I turned my back to him.
Rookie mistake, Hannah. Rookie mistake. I shouldn’t have told him the truth. I should have stuck with the story that I was sorry I kissed him.
“Hannah!”
He must have hung up.
“Hannah, wait!” He grabbed my arm, pulling me to a stop. “I’m sorry.”
“For what?” What was he sorry for? He had nothing to be sorry for. “You should go to bed, Brad. Someone is waiting.”
“Don’t do that,” he snapped. “Don’t cut me off with that cold exterior!”
How did he know I was even doing that? Well, he would have to get used to my cold exterior because it was the only front I was showing the world from now on.
“Night, Brad.” I pulled my arm from his grasp. “And you should wipe the cameras before Dad sees the footage. You’re already regretting it. No point it costing you your life.”

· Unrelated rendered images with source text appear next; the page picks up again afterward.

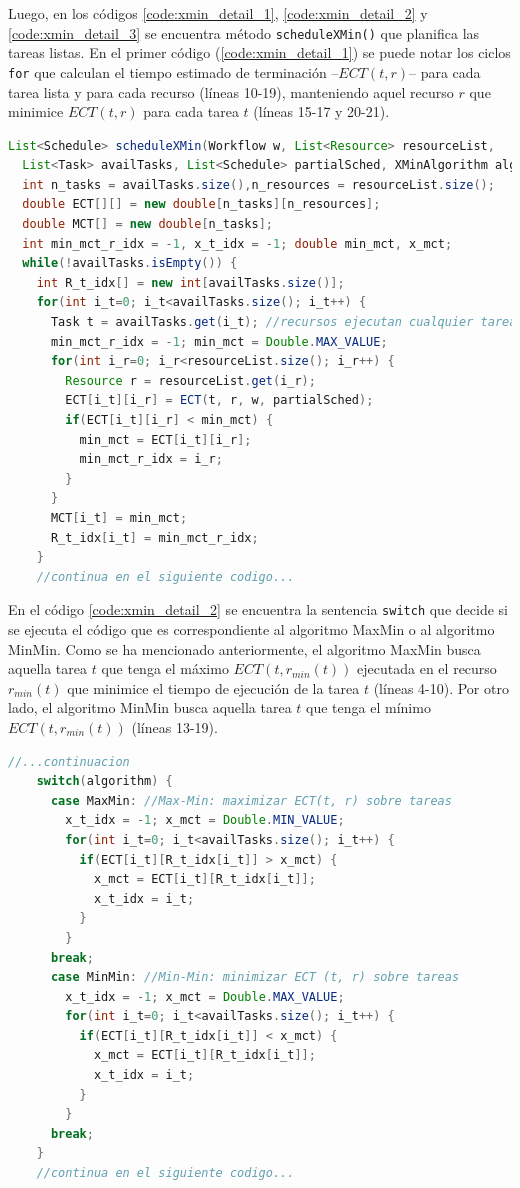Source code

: Luego, en los códigos \ref{code:xmin_detail_1}, \ref{code:xmin_detail_2} y \ref{code:xmin_detail_3} se encuentra método \texttt{scheduleXMin()} que planifica las tareas listas. En el primer código (\ref{code:xmin_detail_1}) se puede notar los ciclos \texttt{for} que calculan el tiempo estimado de terminación --$ECT(t,r)$-- para cada tarea lista y para cada recurso (líneas 10-19), manteniendo aquel recurso $r$ que minimice $ECT(t,r)$ para cada tarea $t$ (líneas 15-17 y 20-21).

\begin{lstlisting}[language=java,label={code:xmin_detail_1},caption={Método de MaxMin/MinMin que planifica las tareas (parte 1)},float]
List<Schedule> scheduleXMin(Workflow w, List<Resource> resourceList, 
  List<Task> availTasks, List<Schedule> partialSched, XMinAlgorithm algorithm) {
  int n_tasks = availTasks.size(),n_resources = resourceList.size();
  double ECT[][] = new double[n_tasks][n_resources];
  double MCT[] = new double[n_tasks];
  int min_mct_r_idx = -1, x_t_idx = -1; double min_mct, x_mct;
  while(!availTasks.isEmpty()) {
    int R_t_idx[] = new int[availTasks.size()];
    for(int i_t=0; i_t<availTasks.size(); i_t++) {
      Task t = availTasks.get(i_t); //recursos ejecutan cualquier tarea
      min_mct_r_idx = -1; min_mct = Double.MAX_VALUE;
      for(int i_r=0; i_r<resourceList.size(); i_r++) {
        Resource r = resourceList.get(i_r);
        ECT[i_t][i_r] = ECT(t, r, w, partialSched);
        if(ECT[i_t][i_r] < min_mct) {
          min_mct = ECT[i_t][i_r];
          min_mct_r_idx = i_r;
        }
      }
      MCT[i_t] = min_mct;
      R_t_idx[i_t] = min_mct_r_idx;
    }
    //continua en el siguiente codigo...
\end{lstlisting}

En el código \ref{code:xmin_detail_2} se encuentra la sentencia \texttt{switch} que decide si se ejecuta el código que es correspondiente al algoritmo MaxMin o al algoritmo MinMin. Como se ha mencionado anteriormente, el algoritmo MaxMin busca aquella tarea $t$ que tenga el máximo $ECT(t,r_{min}(t))$ ejecutada en el recurso $r_{min}(t)$ que minimice el tiempo de ejecución de la tarea $t$ (líneas 4-10). Por otro lado, el algoritmo MinMin busca aquella tarea $t$ que tenga el mínimo $ECT(t,r_{min}(t))$ (líneas 13-19).

\begin{lstlisting}[language=java,label={code:xmin_detail_2},caption={Método de MaxMin/MinMin que planifica las tareas (parte 2)},float]
    //...continuacion
    switch(algorithm) {
      case MaxMin: //Max-Min: maximizar ECT(t, r) sobre tareas
        x_t_idx = -1; x_mct = Double.MIN_VALUE;
        for(int i_t=0; i_t<availTasks.size(); i_t++) {
          if(ECT[i_t][R_t_idx[i_t]] > x_mct) {
            x_mct = ECT[i_t][R_t_idx[i_t]];
            x_t_idx = i_t;
          }
        }
      break;
      case MinMin: //Min-Min: minimizar ECT (t, r) sobre tareas
        x_t_idx = -1; x_mct = Double.MAX_VALUE;
        for(int i_t=0; i_t<availTasks.size(); i_t++) {
          if(ECT[i_t][R_t_idx[i_t]] < x_mct) {
            x_mct = ECT[i_t][R_t_idx[i_t]];
            x_t_idx = i_t;
          }
        }
      break;
    }
    //continua en el siguiente codigo...
\end{lstlisting}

I knew we had cameras pointed at us. So did he. But that hadn’t stopped him.
I started to back away from him. He looked torn. I guess I was underage but I was also Reaper’s daughter. He respected Dad way too much to ever really break his trust. But Brad would look at kissing me as breaking Dad’s trust. I guessed I should ease his guilt again.
“That was all me by the way. So don’t feel guilty.” I smiled at him. “I’ll, um, see you when I see you. Maybe it’s for the best from now on that it isn’t by ourselves.”
I couldn’t see that torn expression on his face again. He hated himself for kissing me and that really got under my skin. I didn’t want him to feel guilty. I didn’t want him to hate himself. I wanted him to still be able to look Dad in the eye.
I turned and walked off, leaving him standing there with that expression on his face. I didn’t understand it. It looked like he wanted to kiss me but at the same time knew he shouldn’t be wanting that and hating himself for it.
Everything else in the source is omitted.